- [INPUT MATERIAL]:
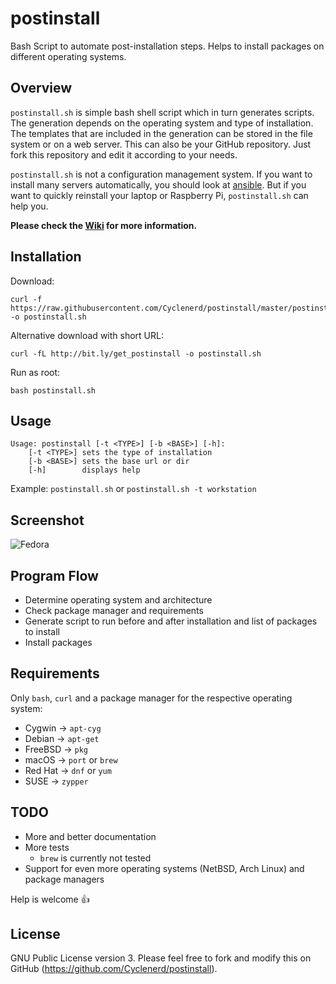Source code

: # postinstall

Bash Script to automate post-installation steps.
Helps to install packages on different operating systems.


## Overview

`postinstall.sh` is simple bash shell script which in turn generates scripts.
The generation depends on the operating system and type of installation.
The templates that are included in the generation can be stored in the file system or on a web server.
This can also be your GitHub repository.
Just fork this repository and edit it according to your needs.

`postinstall.sh` is not a configuration management system.
If you want to install many servers automatically, you should look at [ansible](https://github.com/ansible/ansible).
But if you want to quickly reinstall your laptop or Raspberry Pi, `postinstall.sh` can help you.

__Please check the [Wiki](https://github.com/Cyclenerd/postinstall/wiki/postinstall.sh) for more information.__


## Installation

Download:

	curl -f https://raw.githubusercontent.com/Cyclenerd/postinstall/master/postinstall.sh -o postinstall.sh

Alternative download with short URL:

	curl -fL http://bit.ly/get_postinstall -o postinstall.sh

Run as root:

	bash postinstall.sh


## Usage

	Usage: postinstall [-t <TYPE>] [-b <BASE>] [-h]:
		[-t <TYPE>] sets the type of installation
		[-b <BASE>] sets the base url or dir
		[-h]        displays help

Example: `postinstall.sh` or `postinstall.sh -t workstation`


## Screenshot

![Fedora](http://i.imgur.com/cMm0GIe.gif)


## Program Flow

* Determine operating system and architecture
* Check package manager and requirements
* Generate script to run before and after installation and list of packages to install
* Install packages


## Requirements

Only `bash`, `curl` and a package manager for the respective operating system:

* Cygwin  → `apt-cyg`
* Debian  → `apt-get`
* FreeBSD → `pkg`
* macOS   → `port` or `brew`
* Red Hat → `dnf` or `yum`
* SUSE    → `zypper`


## TODO

* More and better documentation
* More tests
	* `brew` is currently not tested
* Support for even more operating systems (NetBSD, Arch Linux) and package managers

Help is welcome 👍


## License

GNU Public License version 3.
Please feel free to fork and modify this on GitHub (https://github.com/Cyclenerd/postinstall).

- [WORK TO BE COMPLETED]:
Return the entries above exactly, skipping any images.

- [EXERCISE RESPONSE]:
Source code

: # postinstall

Bash Script to automate post-installation steps.
Helps to install packages on different operating systems.


## Overview

`postinstall.sh` is simple bash shell script which in turn generates scripts.
The generation depends on the operating system and type of installation.
The templates that are included in the generation can be stored in the file system or on a web server.
This can also be your GitHub repository.
Just fork this repository and edit it according to your needs.

`postinstall.sh` is not a configuration management system.
If you want to install many servers automatically, you should look at [ansible](https://github.com/ansible/ansible).
But if you want to quickly reinstall your laptop or Raspberry Pi, `postinstall.sh` can help you.

__Please check the [Wiki](https://github.com/Cyclenerd/postinstall/wiki/postinstall.sh) for more information.__


## Installation

Download:

	curl -f https://raw.githubusercontent.com/Cyclenerd/postinstall/master/postinstall.sh -o postinstall.sh

Alternative download with short URL:

	curl -fL http://bit.ly/get_postinstall -o postinstall.sh

Run as root:

	bash postinstall.sh


## Usage

	Usage: postinstall [-t <TYPE>] [-b <BASE>] [-h]:
		[-t <TYPE>] sets the type of installation
		[-b <BASE>] sets the base url or dir
		[-h]        displays help

Example: `postinstall.sh` or `postinstall.sh -t workstation`


## Screenshot

![Fedora](http://i.imgur.com/cMm0GIe.gif)


## Program Flow

* Determine operating system and architecture
* Check package manager and requirements
* Generate script to run before and after installation and list of packages to install
* Install packages


## Requirements

Only `bash`, `curl` and a package manager for the respective operating system:

* Cygwin  → `apt-cyg`
* Debian  → `apt-get`
* FreeBSD → `pkg`
* macOS   → `port` or `brew`
* Red Hat → `dnf` or `yum`
* SUSE    → `zypper`


## TODO

* More and better documentation
* More tests
	* `brew` is currently not tested
* Support for even more operating systems (NetBSD, Arch Linux) and package managers

Help is welcome 👍


## License

GNU Public License version 3.
Please feel free to fork and modify this on GitHub (https://github.com/Cyclenerd/postinstall).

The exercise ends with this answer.